Run the query (split over lines to make it readable):

# find the worst flights to travel - mood due to smokers
print(system.time((worst <- dbquery(conn, 'SELECT "bs"."CARRID", "bs"."CONNID", "bs"."FLDATE", "f"."FLTIME", "bs"."SMOKERS",
                                                                                            ("bs"."SMOKERS" * ("f"."FLTIME" / 30)) AS "STRESS_POINTS"
                                                                             FROM (SELECT "b"."CARRID", "b"."CONNID", "b"."FLDATE", COUNT(*) AS "SMOKERS"
                                                                                           FROM voc.sbook b WHERE "b"."SMOKER" <> \'\' AND "b"."CANCELLED" = \'\'
                                                                                          GROUP BY "b"."CARRID", "b"."CONNID", "b"."FLDATE") bs
                                                                             LEFT JOIN voc.sflights f ON "bs"."CARRID" = "f"."CARRID" AND
                                                                                                                                "bs"."CONNID" = "f"."CONNID"  AND
                                                                                                                                "bs"."FLDATE" = "f"."FLDATE"
                                                                             ORDER BY "STRESS_POINTS" DESC'))))
RMonetClose(conn)

We now have a data.frame (worst) that has the results of bookings summarised by flights with a calculation of stress points relative to journey length and number of smokers on board (completely fictional, I know).

Query run time:

   user  system elapsed

  0.036   0.000   0.363

Well - I'm impressed.  .36 of a second to JOIN, GROUP, SORT those two tables (plus an inner SELECT), on my limited resources.

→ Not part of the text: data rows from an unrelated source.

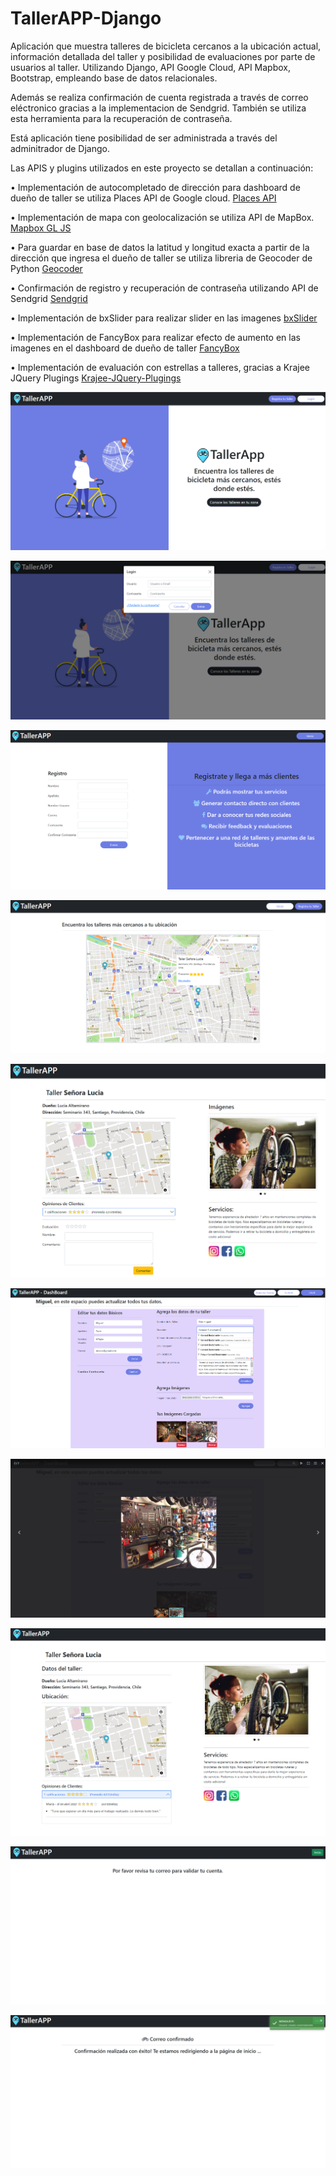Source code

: # TallerAPP-Django

Aplicación que muestra talleres de bicicleta cercanos a la ubicación actual, información detallada del taller y posibilidad de evaluaciones por parte de usuarios al taller. Utilizando Django, API Google Cloud, API Mapbox, Bootstrap, empleando base de datos relacionales.

Además se realiza confirmación de cuenta registrada a través de correo eléctronico gracias a la implementacion de Sendgrid. También se utiliza esta herramienta para la recuperación de contraseña.

Está aplicación tiene posibilidad de ser administrada a través del adminitrador de Django.

Las APIS y plugins utilizados en este proyecto se detallan a continuación:

• Implementación de autocompletado de dirección para dashboard de dueño de taller se utiliza Places API de Google cloud. [Places API](https://developers.google.com/maps/documentation/places/web-service)

• Implementación de mapa con geolocalización se utiliza API de MapBox. [Mapbox GL JS](https://docs.mapbox.com/mapbox-gl-js/guides/)

• Para guardar en base de datos la latitud y longitud exacta a partir de la dirección que ingresa el dueño de taller se utiliza libreria de Geocoder de Python [Geocoder](https://geocoder.readthedocs.io/)

• Confirmación de registro y recuperación de contraseña utilizando API de Sendgrid [Sendgrid](https://docs.sendgrid.com/for-developers)

• Implementación de bxSlider para realizar slider en las imagenes [bxSlider](https://bxslider.com/)

• Implementación de FancyBox para realizar efecto de aumento en las imagenes en el dashboard de dueño de taller [FancyBox](https://fancyapps.com/docs/ui/quick-start)

• Implementación de evaluación con estrellas a talleres, gracias a Krajee JQuery Plugings [Krajee-JQuery-Plugings](https://github.com/kartik-v/bootstrap-star-rating)


![Screenshot](TallerAPP-screenshots/screenshot01.PNG)

![Screenshot](TallerAPP-screenshots/screenshot02.PNG)

![Screenshot](TallerAPP-screenshots/screenshot03.PNG)

![Screenshot](TallerAPP-screenshots/screenshot04.PNG)

![Screenshot](TallerAPP-screenshots/screenshot05.PNG)

![Screenshot](TallerAPP-screenshots/screenshot06.PNG)

![Screenshot](TallerAPP-screenshots/screenshot07.PNG)

![Screenshot](TallerAPP-screenshots/screenshot08.PNG)

![Screenshot](TallerAPP-screenshots/screenshot09.PNG)

![Screenshot](TallerAPP-screenshots/screenshot10.PNG)
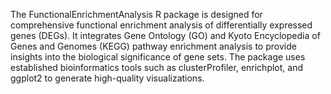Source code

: The FunctionalEnrichmentAnalysis R package is designed for comprehensive functional enrichment analysis of differentially expressed genes (DEGs). It integrates Gene Ontology (GO) and Kyoto Encyclopedia of Genes and Genomes (KEGG) pathway enrichment analysis to provide insights into the biological significance of gene sets. The package uses established bioinformatics tools such as clusterProfiler, enrichplot, and ggplot2 to generate high-quality visualizations.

The result set looks like:

> head(worst)

   CARRID CONNID   FLDATE FLTIME SMOKERS STRESS_POINTS

1      SQ     15 20120404   1125      49        1837.5

2      SQ     15 20130227   1125      49        1837.5

3      SQ     15 20120926   1125      49        1837.5

4      SQ     15 20120725   1125      49        1837.5

5      SQ     15 20120606   1125      49        1837.5

6      SQ     15 20110914   1125      48        1800.0

7      SQ     15 20111116   1125      48        1800.0

8      SQ     15 20121010   1125      48        1800.0

9      SQ     15 20120201   1125      48        1800.0

10     SQ     15 20111130   1125      48        1800.0

And the conclusion is flying long haul with lots of smokers going rabid is not great - especially on SQ-15 on the 4/4/2012.

In Summary

Exploration of data and the time it takes, is a key concern to developing insights (especially in a world of shrinking deadlines, and times to market, with a growing global attention deficit disorder).  This problem is magnified many fold when it comes to dealing with 'Big Data'.  One way of dealing with this is through breaking enormous problems into little pieces and farming it out to cheap parallel processing, which is what Hadoop and MapReduce give you.  However, this requires careful and elaborate planning which is costly, and I rather get the feeling that the winners of the big data race will be those who can take advantage of tool-sets like R and MonetDB (and others yet to come - and yes, SAP-HANA is right in there) that reduce that impedance to getting from question to answer in a cheap and accessible manner.